Distance and Midpoint Formula: Complete Guide with Examples

The distance formula and midpoint formula are two of the most-used results in coordinate geometry. They take two points (x₁, y₁) and (x₂, y₂) and instantly give you (a) how far apart they are, and (b) the exact center of the segment connecting them. This guide derives both from scratch, shows worked examples, and extends to 3D.

The Two Formulas

Distance Formula

d = √((x₂ − x₁)² + (y₂ − y₁)²)

Midpoint Formula

M = ((x₁ + x₂) / 2, (y₁ + y₂) / 2)

Where Does the Distance Formula Come From?

It’s literally the Pythagorean theorem (a² + b² = c²) applied to coordinates. Take two points (x₁, y₁) and (x₂, y₂):

• Horizontal distance (the “leg”) = |x₂ − x₁|
• Vertical distance (the “leg”) = |y₂ − y₁|
• Straight-line distance (the “hypotenuse”) = √((x₂ − x₁)² + (y₂ − y₁)²)

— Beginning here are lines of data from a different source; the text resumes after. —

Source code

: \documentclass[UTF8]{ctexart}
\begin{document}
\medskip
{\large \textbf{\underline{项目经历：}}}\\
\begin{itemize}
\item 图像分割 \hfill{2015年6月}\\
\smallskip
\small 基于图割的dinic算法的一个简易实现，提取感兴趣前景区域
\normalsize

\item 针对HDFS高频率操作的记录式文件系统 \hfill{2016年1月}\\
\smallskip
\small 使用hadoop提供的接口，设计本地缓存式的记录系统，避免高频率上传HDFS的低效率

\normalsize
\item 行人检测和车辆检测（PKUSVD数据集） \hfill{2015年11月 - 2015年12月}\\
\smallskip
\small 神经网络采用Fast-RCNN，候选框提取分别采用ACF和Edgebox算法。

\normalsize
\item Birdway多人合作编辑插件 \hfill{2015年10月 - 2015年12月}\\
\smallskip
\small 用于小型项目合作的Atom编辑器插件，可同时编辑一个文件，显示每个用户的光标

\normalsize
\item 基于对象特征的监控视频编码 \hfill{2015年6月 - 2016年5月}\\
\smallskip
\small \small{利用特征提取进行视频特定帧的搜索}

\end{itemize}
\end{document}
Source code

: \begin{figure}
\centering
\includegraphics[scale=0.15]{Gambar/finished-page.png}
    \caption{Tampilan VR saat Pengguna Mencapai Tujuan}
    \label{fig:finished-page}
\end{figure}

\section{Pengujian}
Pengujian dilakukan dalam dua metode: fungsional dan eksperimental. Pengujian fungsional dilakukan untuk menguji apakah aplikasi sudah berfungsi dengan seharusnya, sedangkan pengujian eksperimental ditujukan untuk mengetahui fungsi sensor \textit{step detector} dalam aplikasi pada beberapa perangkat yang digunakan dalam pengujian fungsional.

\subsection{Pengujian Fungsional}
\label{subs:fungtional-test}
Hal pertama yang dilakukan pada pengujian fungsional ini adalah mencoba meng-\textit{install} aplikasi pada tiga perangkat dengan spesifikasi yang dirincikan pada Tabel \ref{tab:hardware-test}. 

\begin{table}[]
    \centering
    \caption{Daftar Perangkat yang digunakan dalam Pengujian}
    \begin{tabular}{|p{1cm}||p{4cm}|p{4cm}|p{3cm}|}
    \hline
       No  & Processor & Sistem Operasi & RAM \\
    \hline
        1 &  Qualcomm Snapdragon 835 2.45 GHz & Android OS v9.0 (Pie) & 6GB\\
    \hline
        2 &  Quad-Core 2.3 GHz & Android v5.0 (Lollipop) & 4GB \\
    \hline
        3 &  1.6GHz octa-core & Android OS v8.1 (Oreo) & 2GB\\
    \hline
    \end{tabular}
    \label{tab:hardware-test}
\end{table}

That’s it. Memorize the Pythagorean theorem and you’ve memorized the distance formula. The squaring also means the order of subtraction doesn’t matter (negative squared = positive).

Where Does the Midpoint Formula Come From?

The midpoint is the average of the two endpoints — coordinate by coordinate. The x of the middle is the average of the two x-values; the y of the middle is the average of the two y-values:

• x_mid = (x₁ + x₂) / 2
• y_mid = (y₁ + y₂) / 2

That’s the same as taking the arithmetic mean of two numbers — applied separately to x and y.

5 Worked Examples

Example 1: Basic — points (1, 2) and (4, 6)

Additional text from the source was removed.